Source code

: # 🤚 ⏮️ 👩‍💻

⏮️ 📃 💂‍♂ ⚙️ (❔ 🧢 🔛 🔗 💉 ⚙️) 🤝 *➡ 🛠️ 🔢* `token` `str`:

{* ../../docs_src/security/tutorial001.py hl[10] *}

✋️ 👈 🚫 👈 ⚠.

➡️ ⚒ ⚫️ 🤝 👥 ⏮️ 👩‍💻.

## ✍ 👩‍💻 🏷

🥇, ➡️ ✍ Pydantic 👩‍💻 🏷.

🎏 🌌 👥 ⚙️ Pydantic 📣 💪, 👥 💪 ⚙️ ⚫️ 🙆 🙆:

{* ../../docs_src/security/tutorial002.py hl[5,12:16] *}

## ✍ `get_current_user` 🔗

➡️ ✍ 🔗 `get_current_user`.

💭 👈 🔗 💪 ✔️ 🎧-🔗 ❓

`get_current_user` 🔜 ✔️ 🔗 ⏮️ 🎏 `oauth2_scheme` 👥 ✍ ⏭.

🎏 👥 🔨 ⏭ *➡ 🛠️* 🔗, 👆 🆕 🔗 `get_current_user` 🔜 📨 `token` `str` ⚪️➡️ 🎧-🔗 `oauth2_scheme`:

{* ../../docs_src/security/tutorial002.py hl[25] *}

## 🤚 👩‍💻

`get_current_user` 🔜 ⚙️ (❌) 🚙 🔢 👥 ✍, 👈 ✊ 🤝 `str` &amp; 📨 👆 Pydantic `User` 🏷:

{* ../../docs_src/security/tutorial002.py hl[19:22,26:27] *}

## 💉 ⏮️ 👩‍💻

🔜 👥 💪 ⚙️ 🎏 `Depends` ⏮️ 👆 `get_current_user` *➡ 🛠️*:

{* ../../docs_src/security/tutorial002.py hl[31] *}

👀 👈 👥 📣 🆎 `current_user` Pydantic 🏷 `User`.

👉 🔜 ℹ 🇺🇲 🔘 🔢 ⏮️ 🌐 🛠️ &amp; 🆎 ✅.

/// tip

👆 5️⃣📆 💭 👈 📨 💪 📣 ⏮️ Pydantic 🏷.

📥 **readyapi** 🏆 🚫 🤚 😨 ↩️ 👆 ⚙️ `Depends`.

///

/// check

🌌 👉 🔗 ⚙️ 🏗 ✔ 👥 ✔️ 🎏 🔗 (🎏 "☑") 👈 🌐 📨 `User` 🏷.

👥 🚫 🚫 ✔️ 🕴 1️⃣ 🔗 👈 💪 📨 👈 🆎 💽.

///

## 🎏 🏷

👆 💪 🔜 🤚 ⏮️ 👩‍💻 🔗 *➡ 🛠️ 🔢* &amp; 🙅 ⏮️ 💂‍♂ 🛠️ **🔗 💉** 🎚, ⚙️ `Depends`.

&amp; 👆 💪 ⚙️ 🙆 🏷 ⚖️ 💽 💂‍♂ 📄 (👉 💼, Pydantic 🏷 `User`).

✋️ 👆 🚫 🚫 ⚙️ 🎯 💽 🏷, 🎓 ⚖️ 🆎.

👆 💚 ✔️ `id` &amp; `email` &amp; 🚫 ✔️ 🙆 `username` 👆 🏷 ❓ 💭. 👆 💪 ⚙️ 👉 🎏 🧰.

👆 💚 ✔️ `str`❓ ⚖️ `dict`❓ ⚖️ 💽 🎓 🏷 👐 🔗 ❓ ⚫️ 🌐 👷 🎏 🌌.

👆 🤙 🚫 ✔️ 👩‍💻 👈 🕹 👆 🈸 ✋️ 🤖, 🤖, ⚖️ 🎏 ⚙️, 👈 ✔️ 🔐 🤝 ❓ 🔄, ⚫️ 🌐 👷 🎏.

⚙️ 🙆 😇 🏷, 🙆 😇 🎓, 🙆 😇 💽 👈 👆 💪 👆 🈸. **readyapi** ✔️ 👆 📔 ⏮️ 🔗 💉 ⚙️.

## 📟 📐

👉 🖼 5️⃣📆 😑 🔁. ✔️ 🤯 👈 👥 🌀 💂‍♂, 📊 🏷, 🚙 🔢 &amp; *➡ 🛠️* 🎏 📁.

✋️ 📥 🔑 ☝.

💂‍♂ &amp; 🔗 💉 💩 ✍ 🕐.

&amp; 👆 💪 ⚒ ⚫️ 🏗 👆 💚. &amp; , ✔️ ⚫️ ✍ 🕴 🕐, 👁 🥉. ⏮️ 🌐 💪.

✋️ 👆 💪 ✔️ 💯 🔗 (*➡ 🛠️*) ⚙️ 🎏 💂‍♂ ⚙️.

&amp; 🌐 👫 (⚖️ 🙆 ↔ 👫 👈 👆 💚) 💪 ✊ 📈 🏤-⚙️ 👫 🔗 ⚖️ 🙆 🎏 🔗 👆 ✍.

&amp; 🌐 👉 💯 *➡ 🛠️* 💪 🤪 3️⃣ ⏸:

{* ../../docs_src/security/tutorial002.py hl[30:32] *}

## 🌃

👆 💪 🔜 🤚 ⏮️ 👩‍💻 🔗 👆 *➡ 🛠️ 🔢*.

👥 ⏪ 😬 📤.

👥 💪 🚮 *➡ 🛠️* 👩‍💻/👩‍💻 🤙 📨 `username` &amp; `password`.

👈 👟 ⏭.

········

**Aim of the task:**
The answer must contain every line of the material, unchanged.

**Response for this exercise:**
Source code

: # 🤚 ⏮️ 👩‍💻

⏮️ 📃 💂‍♂ ⚙️ (❔ 🧢 🔛 🔗 💉 ⚙️) 🤝 *➡ 🛠️ 🔢* `token` `str`:

{* ../../docs_src/security/tutorial001.py hl[10] *}

✋️ 👈 🚫 👈 ⚠.

➡️ ⚒ ⚫️ 🤝 👥 ⏮️ 👩‍💻.

## ✍ 👩‍💻 🏷

🥇, ➡️ ✍ Pydantic 👩‍💻 🏷.

🎏 🌌 👥 ⚙️ Pydantic 📣 💪, 👥 💪 ⚙️ ⚫️ 🙆 🙆:

{* ../../docs_src/security/tutorial002.py hl[5,12:16] *}

## ✍ `get_current_user` 🔗

➡️ ✍ 🔗 `get_current_user`.

💭 👈 🔗 💪 ✔️ 🎧-🔗 ❓

`get_current_user` 🔜 ✔️ 🔗 ⏮️ 🎏 `oauth2_scheme` 👥 ✍ ⏭.

🎏 👥 🔨 ⏭ *➡ 🛠️* 🔗, 👆 🆕 🔗 `get_current_user` 🔜 📨 `token` `str` ⚪️➡️ 🎧-🔗 `oauth2_scheme`:

{* ../../docs_src/security/tutorial002.py hl[25] *}

## 🤚 👩‍💻

`get_current_user` 🔜 ⚙️ (❌) 🚙 🔢 👥 ✍, 👈 ✊ 🤝 `str` &amp; 📨 👆 Pydantic `User` 🏷:

{* ../../docs_src/security/tutorial002.py hl[19:22,26:27] *}

## 💉 ⏮️ 👩‍💻

🔜 👥 💪 ⚙️ 🎏 `Depends` ⏮️ 👆 `get_current_user` *➡ 🛠️*:

{* ../../docs_src/security/tutorial002.py hl[31] *}

👀 👈 👥 📣 🆎 `current_user` Pydantic 🏷 `User`.

👉 🔜 ℹ 🇺🇲 🔘 🔢 ⏮️ 🌐 🛠️ &amp; 🆎 ✅.

/// tip

👆 5️⃣📆 💭 👈 📨 💪 📣 ⏮️ Pydantic 🏷.

📥 **readyapi** 🏆 🚫 🤚 😨 ↩️ 👆 ⚙️ `Depends`.

///

/// check

🌌 👉 🔗 ⚙️ 🏗 ✔ 👥 ✔️ 🎏 🔗 (🎏 "☑") 👈 🌐 📨 `User` 🏷.

👥 🚫 🚫 ✔️ 🕴 1️⃣ 🔗 👈 💪 📨 👈 🆎 💽.

///

## 🎏 🏷

👆 💪 🔜 🤚 ⏮️ 👩‍💻 🔗 *➡ 🛠️ 🔢* &amp; 🙅 ⏮️ 💂‍♂ 🛠️ **🔗 💉** 🎚, ⚙️ `Depends`.

&amp; 👆 💪 ⚙️ 🙆 🏷 ⚖️ 💽 💂‍♂ 📄 (👉 💼, Pydantic 🏷 `User`).

✋️ 👆 🚫 🚫 ⚙️ 🎯 💽 🏷, 🎓 ⚖️ 🆎.

👆 💚 ✔️ `id` &amp; `email` &amp; 🚫 ✔️ 🙆 `username` 👆 🏷 ❓ 💭. 👆 💪 ⚙️ 👉 🎏 🧰.

👆 💚 ✔️ `str`❓ ⚖️ `dict`❓ ⚖️ 💽 🎓 🏷 👐 🔗 ❓ ⚫️ 🌐 👷 🎏 🌌.

👆 🤙 🚫 ✔️ 👩‍💻 👈 🕹 👆 🈸 ✋️ 🤖, 🤖, ⚖️ 🎏 ⚙️, 👈 ✔️ 🔐 🤝 ❓ 🔄, ⚫️ 🌐 👷 🎏.

⚙️ 🙆 😇 🏷, 🙆 😇 🎓, 🙆 😇 💽 👈 👆 💪 👆 🈸. **readyapi** ✔️ 👆 📔 ⏮️ 🔗 💉 ⚙️.

## 📟 📐

👉 🖼 5️⃣📆 😑 🔁. ✔️ 🤯 👈 👥 🌀 💂‍♂, 📊 🏷, 🚙 🔢 &amp; *➡ 🛠️* 🎏 📁.

✋️ 📥 🔑 ☝.

💂‍♂ &amp; 🔗 💉 💩 ✍ 🕐.

&amp; 👆 💪 ⚒ ⚫️ 🏗 👆 💚. &amp; , ✔️ ⚫️ ✍ 🕴 🕐, 👁 🥉. ⏮️ 🌐 💪.

✋️ 👆 💪 ✔️ 💯 🔗 (*➡ 🛠️*) ⚙️ 🎏 💂‍♂ ⚙️.

&amp; 🌐 👫 (⚖️ 🙆 ↔ 👫 👈 👆 💚) 💪 ✊ 📈 🏤-⚙️ 👫 🔗 ⚖️ 🙆 🎏 🔗 👆 ✍.

&amp; 🌐 👉 💯 *➡ 🛠️* 💪 🤪 3️⃣ ⏸:

{* ../../docs_src/security/tutorial002.py hl[30:32] *}

## 🌃

👆 💪 🔜 🤚 ⏮️ 👩‍💻 🔗 👆 *➡ 🛠️ 🔢*.

👥 ⏪ 😬 📤.

👥 💪 🚮 *➡ 🛠️* 👩‍💻/👩‍💻 🤙 📨 `username` &amp; `password`.

👈 👟 ⏭.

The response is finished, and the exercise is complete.